Les Essards-Taignevaux, dimanche 18h27. Je n’ai encore aucune estimation, ni sondage sorti des urnes. Et pourtant, en sortant de la mairie de cette commune du Jura, située à la limite de la Saône-et-Loire, j’ai déjà une idée précise de l’excellent score que fera Marine Le Pen une heure trente plus tard. Sur les 190 bulletins dépouillés, elle est arrivée largement en tête avec 61 voix. François Hollande suit avec 45 et Nicolas Sarkozy n’en obtient que 32. Alors que j’assiste à une fête familiale en face du bureau de vote, je vois arriver l’un des convives, assesseur au dépouillement de la seconde commune du canton. Il m’annonce que Marine Le Pen est en tête avec plus de 30 % des voix. Quelques heures après, je découvre qu’elle domine dans 10 des 17 communes des cantons ; elle obtient d’ailleurs 29 % des suffrages sur ce canton de 5216 inscrits, devançant Nicolas Sarkozy (24,5) et François Hollande (22,0).

Ce canton, je le connais. C’est celui où j’ai passé une partie de ma jeunesse. C’est là, aussi, que j’ai mené la campagne du non au Traité de Maastricht en 1992, lorsque je tapissais la moindre porte de transformateur électrique de l’affiche « Liberté, je chéris ton non ». Intéressante, cette campagne référendaire dans le canton de Chaussin. Alors que ses résultats étaient auparavant un copié-collé des projections données sur le plan national à 20h00, j’avais cru dur comme fer que le traité de Maastricht était rejeté par les Français constatant vers 19h00 que 55 % des électeurs de mon canton avaient voté non.

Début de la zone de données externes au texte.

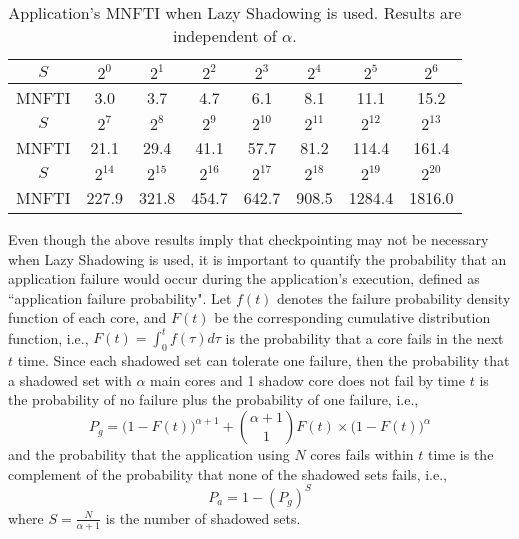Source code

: \begin{table}[b!]
	\caption{Application's MNFTI when Lazy Shadowing is used. Results are independent of $\alpha$. }
	\centering
	\small
	\begin{tabular}{|c|c|c|c|c|c|c|c|}
		\hline
		$S$ & $2^{0}$ & $2^{1}$ & $2^{2}$ & $2^{3}$ & $2^{4}$ & $2^{5}$ & $2^{6}$ \\
		\hline
		MNFTI & 3.0 & 3.7 & 4.7 & 6.1 & 8.1 & 11.1 & 15.2\\
		\hline\hline
		$S$ & $2^{7}$ & $2^{8}$ & $2^{9}$ & $2^{10}$ & $2^{11}$ & $2^{12}$ & $2^{13}$ \\
		\hline
		MNFTI & 21.1 & 29.4 & 41.1 & 57.7 & 81.2 & 114.4 & 161.4 \\
		\hline\hline
		$S$ & $2^{14}$ & $2^{15}$ & $2^{16}$ & $2^{17}$ & $2^{18}$ & $2^{19}$ & $2^{20}$ \\
		\hline
		MNFTI & 227.9 & 321.8 & 454.7 & 642.7 & 908.5 & 1284.4 & 1816.0 \\
		\hline
	\end{tabular}
	\label{tbl:mnfti}
\end{table}


Even though the above results imply that checkpointing may not be necessary when Lazy Shadowing is used, it is important to quantify the probability that an application failure would occur during the application's execution, defined as ``application failure probability". Let $f(t)$ denotes the failure probability density function of each core, and $F(t)$ be the corresponding cumulative distribution function, i.e., $F(t) = \int_0^tf(\tau)d\tau$ is the probability that a core fails in the next $t$ time. 
Since each shadowed set can tolerate one failure, 
then the probability that a shadowed set with $\alpha$ main cores and 1 shadow core does not fail by time $t$ is the probability of no failure plus the probability of one failure, i.e., 
\begin{equation}
	P_g = \Big(1-F(t)\Big)^{\alpha+1} + {{\alpha+1} \choose 1}F(t)\times \Big(1-F(t)\Big)^{\alpha}
\end{equation}
and the probability that the application using $N$ cores fails within $t$ time is the complement of the probability that
none of the shadowed sets fails, i.e.,
\begin{equation}
	P_a = 1 - ({P_g})^{S}
\end{equation}
where $S=\frac{N}{\alpha+1}$ is the number of shadowed sets.

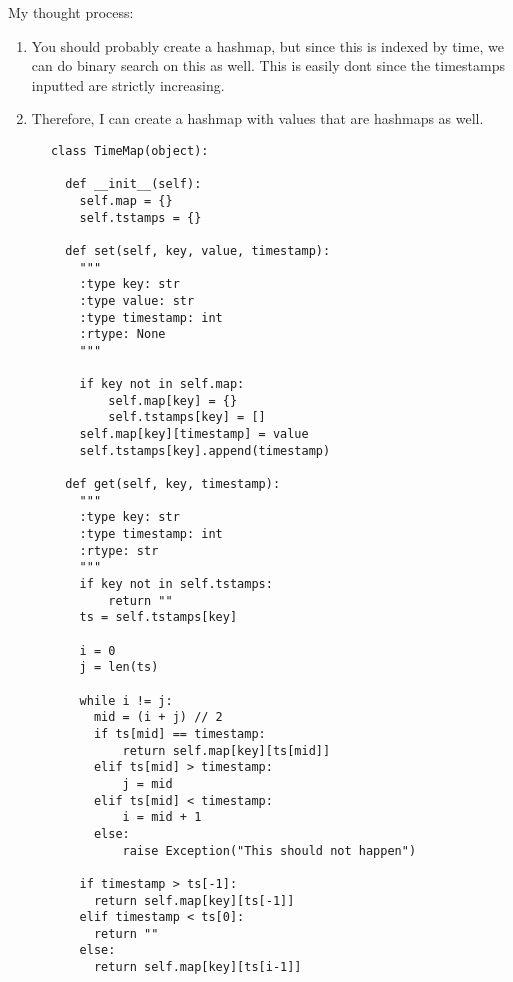 \documentclass{article}
\begin{document}
  \begin{example}
    My thought process: 
    \begin{enumerate}
      \item You should probably create a hashmap, but since this is indexed by time, we can do binary search on this as well. This is easily dont since the timestamps inputted are strictly increasing. 
      \item Therefore, I can create a hashmap with values that are hashmaps as well. 
    \end{enumerate}
    \begin{lstlisting}
      class TimeMap(object):

        def __init__(self):
          self.map = {}
          self.tstamps = {}

        def set(self, key, value, timestamp):
          """
          :type key: str
          :type value: str
          :type timestamp: int
          :rtype: None
          """

          if key not in self.map: 
              self.map[key] = {} 
              self.tstamps[key] = []
          self.map[key][timestamp] = value 
          self.tstamps[key].append(timestamp)

        def get(self, key, timestamp):
          """
          :type key: str
          :type timestamp: int
          :rtype: str
          """
          if key not in self.tstamps: 
              return "" 
          ts = self.tstamps[key]

          i = 0 
          j = len(ts) 

          while i != j: 
            mid = (i + j) // 2 
            if ts[mid] == timestamp: 
                return self.map[key][ts[mid]]
            elif ts[mid] > timestamp: 
                j = mid 
            elif ts[mid] < timestamp: 
                i = mid + 1 
            else: 
                raise Exception("This should not happen") 

          if timestamp > ts[-1]: 
            return self.map[key][ts[-1]]
          elif timestamp < ts[0]: 
            return "" 
          else: 
            return self.map[key][ts[i-1]]
    \end{lstlisting}
  \end{example}
\end{document}
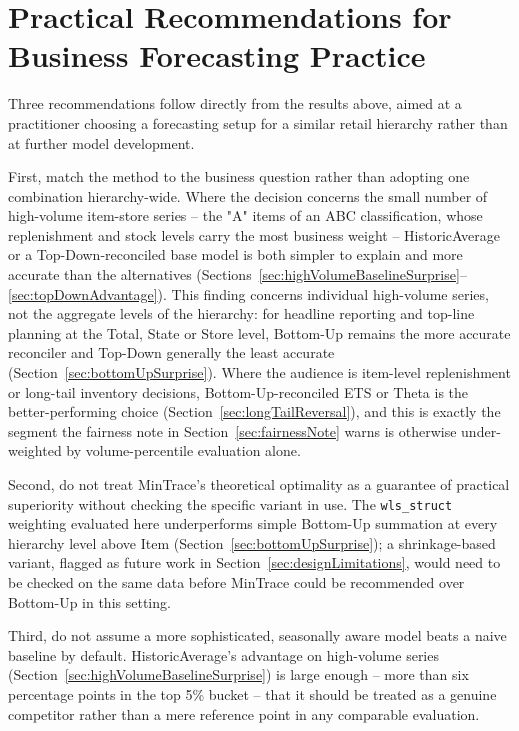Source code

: \section{Practical Recommendations for Business Forecasting Practice}
\label{sec:practicalRecommendations}

Three recommendations follow directly from the results above, aimed at a practitioner choosing a forecasting setup for a similar retail hierarchy rather than at further model development.

First, match the method to the business question rather than adopting one combination hierarchy-wide. Where the decision concerns the small number of high-volume item-store series -- the "A" items of an ABC classification, whose replenishment and stock levels carry the most business weight -- HistoricAverage or a Top-Down-reconciled base model is both simpler to explain and more accurate than the alternatives (Sections~\ref{sec:highVolumeBaselineSurprise}--\ref{sec:topDownAdvantage}). This finding concerns individual high-volume series, not the aggregate levels of the hierarchy: for headline reporting and top-line planning at the Total, State or Store level, Bottom-Up remains the more accurate reconciler and Top-Down generally the least accurate (Section~\ref{sec:bottomUpSurprise}). Where the audience is item-level replenishment or long-tail inventory decisions, Bottom-Up-reconciled ETS or Theta is the better-performing choice (Section~\ref{sec:longTailReversal}), and this is exactly the segment the fairness note in Section~\ref{sec:fairnessNote} warns is otherwise under-weighted by volume-percentile evaluation alone.

Second, do not treat MinTrace's theoretical optimality as a guarantee of practical superiority without checking the specific variant in use. The \texttt{wls\_struct} weighting evaluated here underperforms simple Bottom-Up summation at every hierarchy level above Item (Section~\ref{sec:bottomUpSurprise}); a shrinkage-based variant, flagged as future work in Section~\ref{sec:designLimitations}, would need to be checked on the same data before MinTrace could be recommended over Bottom-Up in this setting.

Third, do not assume a more sophisticated, seasonally aware model beats a naive baseline by default. HistoricAverage's advantage on high-volume series (Section~\ref{sec:highVolumeBaselineSurprise}) is large enough -- more than six percentage points in the top 5\% bucket -- that it should be treated as a genuine competitor rather than a mere reference point in any comparable evaluation.

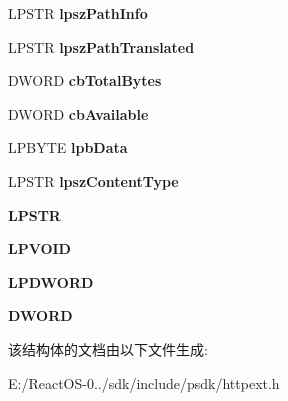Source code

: \begin{DoxyCompactItemize}
L\+P\+S\+TR {\bfseries lpsz\+Path\+Info}
\item 
\mbox{\label{struct___e_x_t_e_n_s_i_o_n___c_o_n_t_r_o_l___b_l_o_c_k_ac111a4e0f5fb2a825eacde817750cb0d}} 
L\+P\+S\+TR {\bfseries lpsz\+Path\+Translated}
\item 
\mbox{\label{struct___e_x_t_e_n_s_i_o_n___c_o_n_t_r_o_l___b_l_o_c_k_af7a809b4e80b9617219efa145758c060}} 
D\+W\+O\+RD {\bfseries cb\+Total\+Bytes}
\item 
\mbox{\label{struct___e_x_t_e_n_s_i_o_n___c_o_n_t_r_o_l___b_l_o_c_k_a0561e0df6ec2c057d9a64688fa8786a0}} 
D\+W\+O\+RD {\bfseries cb\+Available}
\item 
\mbox{\label{struct___e_x_t_e_n_s_i_o_n___c_o_n_t_r_o_l___b_l_o_c_k_a13905a20ddbda6dbfe67a5ef6e980f14}} 
L\+P\+B\+Y\+TE {\bfseries lpb\+Data}
\item 
\mbox{\label{struct___e_x_t_e_n_s_i_o_n___c_o_n_t_r_o_l___b_l_o_c_k_ae0f35ef8916f4005df70994781400641}} 
L\+P\+S\+TR {\bfseries lpsz\+Content\+Type}
\item 
\mbox{\label{struct___e_x_t_e_n_s_i_o_n___c_o_n_t_r_o_l___b_l_o_c_k_a1318cfaf163e28aaa7a6736a7f94e8d2}} 
{\bfseries L\+P\+S\+TR}
\item 
\mbox{\label{struct___e_x_t_e_n_s_i_o_n___c_o_n_t_r_o_l___b_l_o_c_k_a44e63251a5c3921bb848d2422957af4a}} 
{\bfseries L\+P\+V\+O\+ID}
\item 
\mbox{\label{struct___e_x_t_e_n_s_i_o_n___c_o_n_t_r_o_l___b_l_o_c_k_aa7098e476a465a41ce229166dcd2617e}} 
{\bfseries L\+P\+D\+W\+O\+RD}
\item 
\mbox{\label{struct___e_x_t_e_n_s_i_o_n___c_o_n_t_r_o_l___b_l_o_c_k_a97b5cce66a5062dc129000440b547cfd}} 
{\bfseries D\+W\+O\+RD}
\end{DoxyCompactItemize}


该结构体的文档由以下文件生成\+:\begin{DoxyCompactItemize}
\item 
E\+:/\+React\+O\+S-\/0../sdk/include/psdk/httpext.\+h\end{DoxyCompactItemize}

Cruelle déception une heure plus tard : c’est le oui qui l’emportait avec 51 % des suffrages. Jamais une telle coupure n’avait existé entre France des villes et France des champs.

En vingt ans, cette fracture française, si bien décrite par Christophe Guilluy, s’est encore aggravée. La population a évolué. De nombreux pavillons ont été construits, et abritent souvent des classes populaires qui travaillent dans les agglomérations de Dole, Lons-le-Saunier et parfois Dijon[1. A Dole et Lons-le Saunier, les deux communes les plus importantes du département situées à 25 kilomètres du canton, Marine Le Pen a obtenu beaucoup moins que dans les campagnes environnantes, respectivement 18% et 14 %.]. Y vivent aussi beaucoup de retraités et quelques agriculteurs, lesquels ont vu, comme ailleurs, leur nombre diminuer considérablement depuis 1992. En 2005, le TCE y était rejeté à plus de 60%. Le canton de Chaussin constitue un exemple parfait de la France du Non, draguée par les candidats favoris depuis quelques semaines et qui le sera encore davantage lors des deux prochaines. Cette France rurale, c’est Marine Le Pen qu’elle a choisi comme porte-drapeau. Mélenchon avait lui aussi parlé de ces « oubliés », de ces « invisibles », touchés de plein fouet par les insécurités économiques, sociales, physiques et identitaires. Comme Guilluy, Brustier et Huelin avaient fort bien décrit la sociologie politique de cette France-là. La gauche avait perdu ce peuple[2. Recherche le Peuple désespérément, Bourin Editeur.] au profit d’une droite désormais culturellement majoritaire[3. Voyage au bout de la droite, Mille et une nuits.]. Ce n’est d’ailleurs pas un hasard si Gaël Brustier travaille aujourd’hui avec Arnaud Montebourg, député de la circonscription voisine et qui dès 1997, accusait le libre-échange déloyal dans sa profession de foi de candidat. En Bresse, il suffisait d’observer pour constater l’étendue des dégâts d’une mondialisation prétendument heureuse.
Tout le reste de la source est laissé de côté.